(Source records Opens)
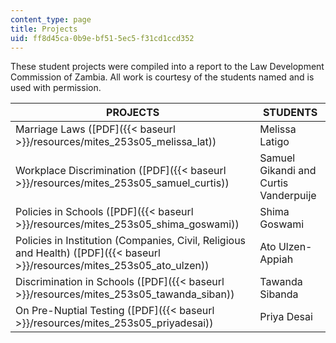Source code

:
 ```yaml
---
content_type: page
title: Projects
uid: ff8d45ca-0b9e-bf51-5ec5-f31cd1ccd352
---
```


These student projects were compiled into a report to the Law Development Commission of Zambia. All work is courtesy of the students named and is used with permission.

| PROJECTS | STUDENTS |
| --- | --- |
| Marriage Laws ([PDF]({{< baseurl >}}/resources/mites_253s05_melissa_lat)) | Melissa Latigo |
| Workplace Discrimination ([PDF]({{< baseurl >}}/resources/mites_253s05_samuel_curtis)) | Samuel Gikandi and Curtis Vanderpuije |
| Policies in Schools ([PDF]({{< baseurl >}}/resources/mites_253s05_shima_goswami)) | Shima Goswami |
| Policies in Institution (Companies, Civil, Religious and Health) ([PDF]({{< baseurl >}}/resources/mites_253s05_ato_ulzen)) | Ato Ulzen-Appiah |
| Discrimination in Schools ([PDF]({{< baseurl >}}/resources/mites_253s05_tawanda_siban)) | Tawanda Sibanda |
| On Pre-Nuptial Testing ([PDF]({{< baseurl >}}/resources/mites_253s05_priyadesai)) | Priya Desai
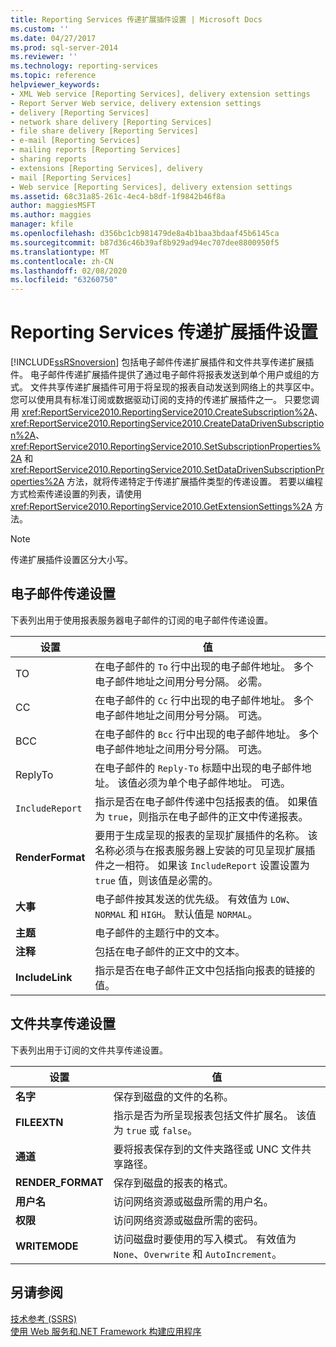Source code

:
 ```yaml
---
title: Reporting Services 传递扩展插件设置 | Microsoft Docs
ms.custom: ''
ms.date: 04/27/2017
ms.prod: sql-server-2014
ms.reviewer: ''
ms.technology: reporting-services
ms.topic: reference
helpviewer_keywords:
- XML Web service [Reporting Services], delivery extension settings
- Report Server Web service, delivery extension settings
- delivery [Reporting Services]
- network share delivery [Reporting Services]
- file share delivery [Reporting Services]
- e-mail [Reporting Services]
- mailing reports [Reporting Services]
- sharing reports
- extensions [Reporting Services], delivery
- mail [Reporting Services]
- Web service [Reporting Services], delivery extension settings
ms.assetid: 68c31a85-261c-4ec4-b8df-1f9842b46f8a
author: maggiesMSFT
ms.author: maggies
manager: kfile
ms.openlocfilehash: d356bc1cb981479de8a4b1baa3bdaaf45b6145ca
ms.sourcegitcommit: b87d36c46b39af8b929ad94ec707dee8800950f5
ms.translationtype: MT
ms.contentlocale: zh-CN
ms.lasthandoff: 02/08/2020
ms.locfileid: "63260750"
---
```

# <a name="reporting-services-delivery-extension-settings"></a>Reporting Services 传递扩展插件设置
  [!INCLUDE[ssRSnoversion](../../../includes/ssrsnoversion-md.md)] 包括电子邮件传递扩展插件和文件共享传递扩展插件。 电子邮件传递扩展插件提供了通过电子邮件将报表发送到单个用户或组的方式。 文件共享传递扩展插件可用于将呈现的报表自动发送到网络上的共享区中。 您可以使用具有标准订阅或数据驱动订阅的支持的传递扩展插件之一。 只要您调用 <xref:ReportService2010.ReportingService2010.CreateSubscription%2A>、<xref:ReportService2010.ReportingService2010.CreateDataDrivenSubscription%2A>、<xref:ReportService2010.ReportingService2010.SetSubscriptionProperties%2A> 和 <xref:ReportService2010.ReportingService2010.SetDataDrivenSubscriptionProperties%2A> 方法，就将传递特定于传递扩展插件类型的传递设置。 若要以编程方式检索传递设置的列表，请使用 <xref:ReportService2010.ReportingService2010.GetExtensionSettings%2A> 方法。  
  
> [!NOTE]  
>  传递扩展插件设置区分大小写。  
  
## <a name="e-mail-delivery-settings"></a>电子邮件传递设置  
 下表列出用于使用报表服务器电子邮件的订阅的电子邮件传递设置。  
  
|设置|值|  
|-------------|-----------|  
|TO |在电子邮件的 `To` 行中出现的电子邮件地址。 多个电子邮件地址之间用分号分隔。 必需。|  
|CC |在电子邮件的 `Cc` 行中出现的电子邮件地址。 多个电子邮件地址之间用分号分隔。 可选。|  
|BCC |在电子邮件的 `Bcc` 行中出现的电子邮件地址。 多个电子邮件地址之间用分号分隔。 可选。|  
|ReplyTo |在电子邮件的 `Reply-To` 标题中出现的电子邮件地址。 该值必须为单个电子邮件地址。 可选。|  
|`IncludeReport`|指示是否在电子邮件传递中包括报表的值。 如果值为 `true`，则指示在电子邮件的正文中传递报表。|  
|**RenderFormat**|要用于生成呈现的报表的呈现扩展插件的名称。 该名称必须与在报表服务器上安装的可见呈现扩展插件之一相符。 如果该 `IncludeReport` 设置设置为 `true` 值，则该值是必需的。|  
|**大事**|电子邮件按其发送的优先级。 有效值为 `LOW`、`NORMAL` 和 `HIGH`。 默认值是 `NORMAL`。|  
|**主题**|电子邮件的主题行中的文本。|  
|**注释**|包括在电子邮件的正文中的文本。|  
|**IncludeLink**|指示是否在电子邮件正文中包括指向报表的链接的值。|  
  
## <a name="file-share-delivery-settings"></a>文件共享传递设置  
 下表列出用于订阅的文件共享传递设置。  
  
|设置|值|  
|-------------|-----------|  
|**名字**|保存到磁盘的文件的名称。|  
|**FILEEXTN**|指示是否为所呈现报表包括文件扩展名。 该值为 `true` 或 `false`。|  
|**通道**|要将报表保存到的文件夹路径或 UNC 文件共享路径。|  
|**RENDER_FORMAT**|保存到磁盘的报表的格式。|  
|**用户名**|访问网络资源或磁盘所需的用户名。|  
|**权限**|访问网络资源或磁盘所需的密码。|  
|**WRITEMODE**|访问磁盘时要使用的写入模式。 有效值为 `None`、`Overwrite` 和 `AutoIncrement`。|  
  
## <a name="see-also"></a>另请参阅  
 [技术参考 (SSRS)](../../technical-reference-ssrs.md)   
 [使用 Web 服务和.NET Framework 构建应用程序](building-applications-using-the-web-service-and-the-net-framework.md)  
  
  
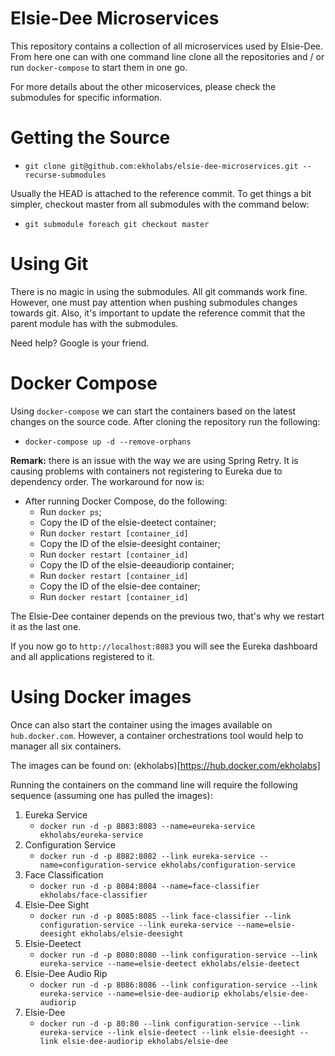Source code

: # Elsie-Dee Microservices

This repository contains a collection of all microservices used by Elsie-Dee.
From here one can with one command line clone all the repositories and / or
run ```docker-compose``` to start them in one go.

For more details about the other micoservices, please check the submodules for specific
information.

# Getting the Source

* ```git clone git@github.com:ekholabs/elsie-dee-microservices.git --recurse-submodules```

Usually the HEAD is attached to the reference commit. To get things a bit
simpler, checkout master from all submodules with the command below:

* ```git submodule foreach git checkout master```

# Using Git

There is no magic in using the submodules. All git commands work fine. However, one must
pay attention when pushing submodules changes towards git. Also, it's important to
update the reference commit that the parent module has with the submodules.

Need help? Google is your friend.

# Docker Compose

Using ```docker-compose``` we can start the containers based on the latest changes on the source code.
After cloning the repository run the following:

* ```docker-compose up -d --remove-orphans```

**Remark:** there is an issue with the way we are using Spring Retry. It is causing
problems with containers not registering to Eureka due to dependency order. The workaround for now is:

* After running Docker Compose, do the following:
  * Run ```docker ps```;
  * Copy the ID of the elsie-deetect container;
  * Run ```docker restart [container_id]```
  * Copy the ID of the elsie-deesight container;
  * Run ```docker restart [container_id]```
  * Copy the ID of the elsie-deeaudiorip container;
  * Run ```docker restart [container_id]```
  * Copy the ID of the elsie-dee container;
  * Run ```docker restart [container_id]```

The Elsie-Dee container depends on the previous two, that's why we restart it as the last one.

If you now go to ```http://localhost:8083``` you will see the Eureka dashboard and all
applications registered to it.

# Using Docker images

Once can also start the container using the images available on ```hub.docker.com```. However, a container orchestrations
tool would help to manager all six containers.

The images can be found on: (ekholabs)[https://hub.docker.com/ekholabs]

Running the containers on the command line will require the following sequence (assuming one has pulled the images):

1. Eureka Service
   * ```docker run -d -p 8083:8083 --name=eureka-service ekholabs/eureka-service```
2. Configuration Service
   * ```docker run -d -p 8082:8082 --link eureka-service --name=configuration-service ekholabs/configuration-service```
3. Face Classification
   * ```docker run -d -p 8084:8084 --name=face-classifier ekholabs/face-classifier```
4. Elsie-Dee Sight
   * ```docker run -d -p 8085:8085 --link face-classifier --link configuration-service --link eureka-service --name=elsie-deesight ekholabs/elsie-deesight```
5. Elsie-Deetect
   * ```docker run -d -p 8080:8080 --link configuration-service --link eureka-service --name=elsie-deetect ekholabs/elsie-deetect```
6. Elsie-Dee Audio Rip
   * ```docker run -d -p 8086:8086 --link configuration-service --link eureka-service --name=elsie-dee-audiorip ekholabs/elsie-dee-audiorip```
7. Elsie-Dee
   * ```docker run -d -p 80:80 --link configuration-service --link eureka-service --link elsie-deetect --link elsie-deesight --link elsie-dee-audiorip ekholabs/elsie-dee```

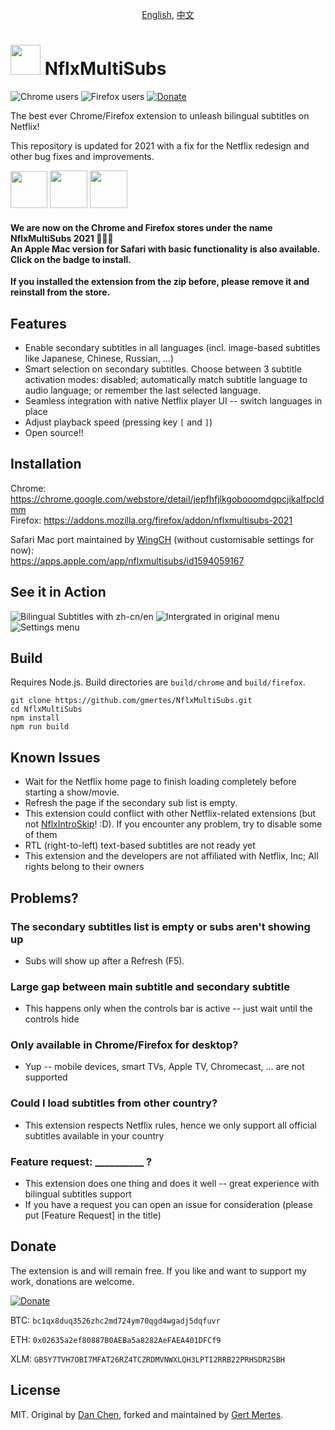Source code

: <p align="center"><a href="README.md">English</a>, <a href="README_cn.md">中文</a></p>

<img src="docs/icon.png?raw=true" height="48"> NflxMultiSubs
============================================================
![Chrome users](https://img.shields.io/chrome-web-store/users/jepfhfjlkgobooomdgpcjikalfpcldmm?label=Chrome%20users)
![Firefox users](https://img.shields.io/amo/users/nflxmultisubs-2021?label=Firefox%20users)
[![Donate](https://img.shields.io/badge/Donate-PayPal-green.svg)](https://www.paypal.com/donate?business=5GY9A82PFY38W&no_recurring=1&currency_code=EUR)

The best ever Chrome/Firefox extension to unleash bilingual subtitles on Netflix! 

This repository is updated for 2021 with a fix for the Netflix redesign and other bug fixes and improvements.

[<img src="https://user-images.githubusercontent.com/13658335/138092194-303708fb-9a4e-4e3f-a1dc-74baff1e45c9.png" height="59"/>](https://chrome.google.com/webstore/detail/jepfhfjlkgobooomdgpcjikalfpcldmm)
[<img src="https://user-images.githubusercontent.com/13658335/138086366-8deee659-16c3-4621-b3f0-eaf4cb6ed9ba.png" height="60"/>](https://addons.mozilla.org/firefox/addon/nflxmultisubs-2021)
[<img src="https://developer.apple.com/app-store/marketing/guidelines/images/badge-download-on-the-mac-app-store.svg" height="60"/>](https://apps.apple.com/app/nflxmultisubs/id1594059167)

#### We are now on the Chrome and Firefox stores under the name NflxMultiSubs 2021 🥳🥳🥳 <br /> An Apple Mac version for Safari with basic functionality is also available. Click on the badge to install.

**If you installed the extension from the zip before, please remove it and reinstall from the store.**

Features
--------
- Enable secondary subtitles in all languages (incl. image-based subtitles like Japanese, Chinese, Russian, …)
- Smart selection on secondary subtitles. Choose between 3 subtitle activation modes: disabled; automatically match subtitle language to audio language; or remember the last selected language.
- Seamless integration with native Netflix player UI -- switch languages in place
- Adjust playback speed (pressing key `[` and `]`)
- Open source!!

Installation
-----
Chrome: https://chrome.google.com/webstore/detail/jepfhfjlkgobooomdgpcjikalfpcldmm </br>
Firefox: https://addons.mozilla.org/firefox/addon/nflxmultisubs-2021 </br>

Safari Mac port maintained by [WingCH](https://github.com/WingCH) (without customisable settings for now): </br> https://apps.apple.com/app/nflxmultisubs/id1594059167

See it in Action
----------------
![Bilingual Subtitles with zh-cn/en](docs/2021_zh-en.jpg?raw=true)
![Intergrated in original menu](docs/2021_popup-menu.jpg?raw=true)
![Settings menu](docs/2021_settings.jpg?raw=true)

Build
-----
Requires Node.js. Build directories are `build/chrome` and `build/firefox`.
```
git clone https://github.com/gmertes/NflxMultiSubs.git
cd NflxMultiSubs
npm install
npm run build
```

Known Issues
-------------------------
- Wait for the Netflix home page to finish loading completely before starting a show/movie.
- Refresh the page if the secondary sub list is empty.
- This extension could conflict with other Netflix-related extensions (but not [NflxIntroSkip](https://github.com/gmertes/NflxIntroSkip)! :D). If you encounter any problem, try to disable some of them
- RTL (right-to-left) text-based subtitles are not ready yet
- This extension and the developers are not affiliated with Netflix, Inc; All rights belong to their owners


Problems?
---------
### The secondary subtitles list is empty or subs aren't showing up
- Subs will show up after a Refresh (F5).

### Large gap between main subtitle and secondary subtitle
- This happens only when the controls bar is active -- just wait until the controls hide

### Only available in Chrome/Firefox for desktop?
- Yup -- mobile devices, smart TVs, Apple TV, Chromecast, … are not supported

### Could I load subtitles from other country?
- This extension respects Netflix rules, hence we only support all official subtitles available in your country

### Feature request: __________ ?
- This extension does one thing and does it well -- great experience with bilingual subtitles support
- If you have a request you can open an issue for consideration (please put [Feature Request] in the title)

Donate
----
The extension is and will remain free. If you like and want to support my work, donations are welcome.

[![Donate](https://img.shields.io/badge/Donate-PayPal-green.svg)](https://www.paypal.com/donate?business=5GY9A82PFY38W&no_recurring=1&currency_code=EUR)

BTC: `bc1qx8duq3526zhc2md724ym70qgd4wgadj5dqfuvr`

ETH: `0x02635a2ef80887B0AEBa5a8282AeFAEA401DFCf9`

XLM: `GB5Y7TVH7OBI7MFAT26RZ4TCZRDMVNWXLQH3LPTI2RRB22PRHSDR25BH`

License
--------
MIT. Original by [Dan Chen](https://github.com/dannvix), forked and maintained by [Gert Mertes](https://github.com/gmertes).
(Source records Closes)
* Task statement *
Look above for the line containing "pay attention when". Output from there through the line containing "The Elsie-Dee container depends", exactly and inclusively.

* Response to the task *
pay attention when pushing submodules changes towards git. Also, it's important to
update the reference commit that the parent module has with the submodules.

Need help? Google is your friend.

# Docker Compose

Using ```docker-compose``` we can start the containers based on the latest changes on the source code.
After cloning the repository run the following:

* ```docker-compose up -d --remove-orphans```

**Remark:** there is an issue with the way we are using Spring Retry. It is causing
problems with containers not registering to Eureka due to dependency order. The workaround for now is:

* After running Docker Compose, do the following:
  * Run ```docker ps```;
  * Copy the ID of the elsie-deetect container;
  * Run ```docker restart [container_id]```
  * Copy the ID of the elsie-deesight container;
  * Run ```docker restart [container_id]```
  * Copy the ID of the elsie-deeaudiorip container;
  * Run ```docker restart [container_id]```
  * Copy the ID of the elsie-dee container;
  * Run ```docker restart [container_id]```

The Elsie-Dee container depends on the previous two, that's why we restart it as the last one.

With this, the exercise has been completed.